Nilsson: ‘Maar voor de Noorse acteurs is het niet vanzelfsprekend om zo ‘gelijkwaardig’ te werk te gaan. Ik vraag hen bijvoorbeeld ook met zelfbedachte acts te komen. Doodeng vinden ze het, omdat ze het niet gewend zijn. Maar ze vinden het ook interessant en gaan er vol voor’.
Vullen de Noorse en Nederlandse theatertraditie elkaar goed aan?
Nilsson: ‘In het Noorse toneel zien we meer ‘ingeleefd’ spel, maar het is minder performatief, zoals bij Nederlandse theatermakers, waaronder De Warme Winkel en Wunderbaum. En Discordia natuurlijk. Deze makers breken materiaal open en dat is spannend en inspirerend, want het publiek krijgt dingen te zien met andere ogen. Maar daarin schuilt ook het gevaar dat het oppervlakkig en afstandelijk blijft, de gevoelens blijven achter. En daarmee ook de verbinding, terwijl het daar juist om gaat, vind ik. Die verbinding in de kunst is essentieel om onszelf uit te dagen en te bevragen. Het is een essentieel deel van mens zijn. Want zonder kunst worden we… klein.’
In Nilssons samenvatting komt alles samen van deze vier gesprekken. En de sleutelwoorden van deze Noors-Nederlandse regisseurs zijn: Autonomie. Transparantie. Gelijkwaardig. En… de verbinding. Met jezelf. Met elkaar. Met de natuur. Zonder deze ingrediënten komt de boodschap niet over en gaat het publiek met lege handen naar huis.

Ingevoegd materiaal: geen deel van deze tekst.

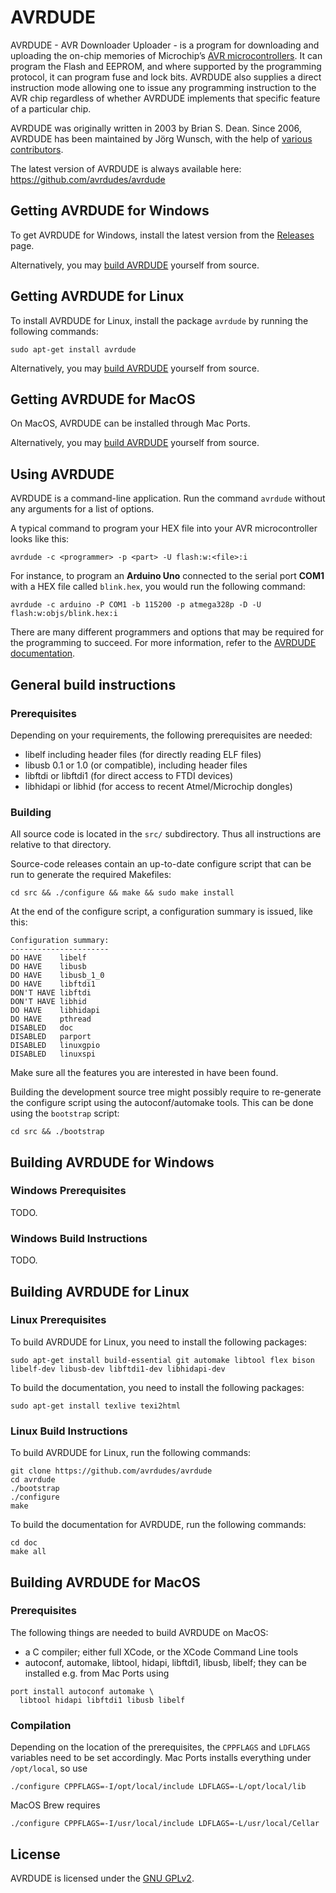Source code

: # AVRDUDE

AVRDUDE - AVR Downloader Uploader - is a program for downloading and uploading
the on-chip memories of Microchip’s [AVR microcontrollers](https://en.wikipedia.org/wiki/AVR_microcontrollers).
It can program the Flash and EEPROM, and where supported by the programming
protocol, it can program fuse and lock bits.
AVRDUDE also supplies a direct instruction mode allowing one to issue any
programming instruction to the AVR chip regardless of whether AVRDUDE
implements that specific feature of a particular chip.

AVRDUDE was originally written in 2003 by Brian S. Dean. Since 2006, AVRDUDE has been maintained by Jörg Wunsch,
with the help of [various contributors](./AUTHORS).

The latest version of AVRDUDE is always available here:\
<https://github.com/avrdudes/avrdude>

## Getting AVRDUDE for Windows

To get AVRDUDE for Windows, install the latest version from the [Releases](http://download.savannah.gnu.org/releases/avrdude/) page.

Alternatively, you may [build AVRDUDE](#building-avrdude-for-windows) yourself from source.

## Getting AVRDUDE for Linux

To install AVRDUDE for Linux, install the package `avrdude` by running the following commands:

```console
sudo apt-get install avrdude
```

Alternatively, you may [build AVRDUDE](#building-avrdude-for-linux) yourself from source.

## Getting AVRDUDE for MacOS

On MacOS, AVRDUDE can be installed through Mac Ports.

Alternatively, you may [build AVRDUDE](#building-avrdude-for-macos) yourself from source.

## Using AVRDUDE

AVRDUDE is a command-line application. Run the command `avrdude` without any arguments for a list of options.

A typical command to program your HEX file into your AVR microcontroller looks like this:

```console
avrdude -c <programmer> -p <part> -U flash:w:<file>:i
```

For instance, to program an **Arduino Uno** connected to the serial port **COM1** with a HEX file called `blink.hex`,
you would run the following command:

```console
avrdude -c arduino -P COM1 -b 115200 -p atmega328p -D -U flash:w:objs/blink.hex:i
```

There are many different programmers and options that may be required for the programming to succeed.
For more information, refer to the [AVRDUDE documentation](#todo).

## General build instructions

### Prerequisites

Depending on your requirements, the following prerequisites are
needed:

* libelf including header files (for directly reading ELF files)
* libusb 0.1 or 1.0 (or compatible), including header files
* libftdi or libftdi1 (for direct access to FTDI devices)
* libhidapi or libhid (for access to recent Atmel/Microchip dongles)

### Building

All source code is located in the `src/` subdirectory. Thus all
instructions are relative to that directory.

Source-code releases contain an up-to-date configure script that
can be run to generate the required Makefiles:

```console
cd src && ./configure && make && sudo make install
```
At the end of the configure script, a configuration summary is issued,
like this:

```console
Configuration summary:
----------------------
DO HAVE    libelf
DO HAVE    libusb
DO HAVE    libusb_1_0
DO HAVE    libftdi1
DON'T HAVE libftdi
DON'T HAVE libhid
DO HAVE    libhidapi
DO HAVE    pthread
DISABLED   doc
DISABLED   parport
DISABLED   linuxgpio
DISABLED   linuxspi
```

Make sure all the features you are interested in have been found.

Building the development source tree might possibly require to
re-generate the configure script using the autoconf/automake
tools. This can be done using the `bootstrap` script:

```console
cd src && ./bootstrap
```

## Building AVRDUDE for Windows

### Windows Prerequisites

TODO.

### Windows Build Instructions

TODO.

## Building AVRDUDE for Linux

### Linux Prerequisites

To build AVRDUDE for Linux, you need to install the following packages:

```console
sudo apt-get install build-essential git automake libtool flex bison libelf-dev libusb-dev libftdi1-dev libhidapi-dev
```

To build the documentation, you need to install the following packages:

```console
sudo apt-get install texlive texi2html
```

### Linux Build Instructions

To build AVRDUDE for Linux, run the following commands:

```console
git clone https://github.com/avrdudes/avrdude
cd avrdude
./bootstrap
./configure
make
```

To build the documentation for AVRDUDE, run the following commands:

```console
cd doc
make all
```

## Building AVRDUDE for MacOS

### Prerequisites

The following things are needed to build AVRDUDE on MacOS:

* a C compiler; either full XCode, or the XCode Command Line tools
* autoconf, automake, libtool, hidapi, libftdi1, libusb, libelf;
  they can be installed e.g. from Mac Ports using
```console
port install autoconf automake \
  libtool hidapi libftdi1 libusb libelf
```

### Compilation

Depending on the location of the prerequisites, the `CPPFLAGS` and
`LDFLAGS` variables need to be set accordingly. Mac Ports installs
everything under `/opt/local`, so use

```console
./configure CPPFLAGS=-I/opt/local/include LDFLAGS=-L/opt/local/lib
```

MacOS Brew requires

```console
./configure CPPFLAGS=-I/usr/local/include LDFLAGS=-L/usr/local/Cellar
```

## License

AVRDUDE is licensed under the [GNU GPLv2](./COPYING).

Ook Meirik nam deze regiestijl mee terug naar haar geboorteland. Na haar afstuderen wilde ze voorstellingen maken in de grote zaal, maar daar was in Nederland weinig ruimte voor. En – mogelijk vanwege de hoge status van het Vlaamse en Nederlandse toneel – kreeg ze in Noorwegen wel de kans, met als voordeel dat ze ook weer in haar moedertaal kon werken.
Weer terug in Nederland zit ik bij de première van De Wetten in regie van Eline Arbo. De parallellen met de regies van haar collega’s in Oslo zijn legio, zowel in inhoud als in vorm. Maar misschien het meest nog in de verbinding met het hoofdpersonage Marie Deniet, die steeds het contact zoekt met het publiek in haar zoektocht naar zichzelf. Zo wordt het theater tot waar het voor bedoeld is, ‘Een plek voor dialoog en reflectie over wie we zijn en hoe we ons verhouden tot de wereld om ons heen’, om met de woorden van Arbo te spreken, waarna het publiek zeker niet met lege handen naar huis gaat.
Foto Anna Rottier
Aanstaande premières van de geïnterviewde regisseurs:
Maren Bjørseth: Al mijn zonen van Arthur Miller, grote zaal Nationaltheatret, Oslo, première 27 april 2024.
Victoria Meirik : Ik ben de wind van Jon Fosse, Rogaland Teater, première in november 2024.
Espen Hjort: Landschap met radioactieve honden première 2025 in Theater Bellevue, Amsterdam. En Treework, première op Oerol, Terschelling, in 2025.
Rebekka Nilsson als huismaker bij het Noord Nederlands Toneel in Groningen, met in 2025 premières van twee boekbewerkingen, waaronder Wuthering Heights van Emily Brontë.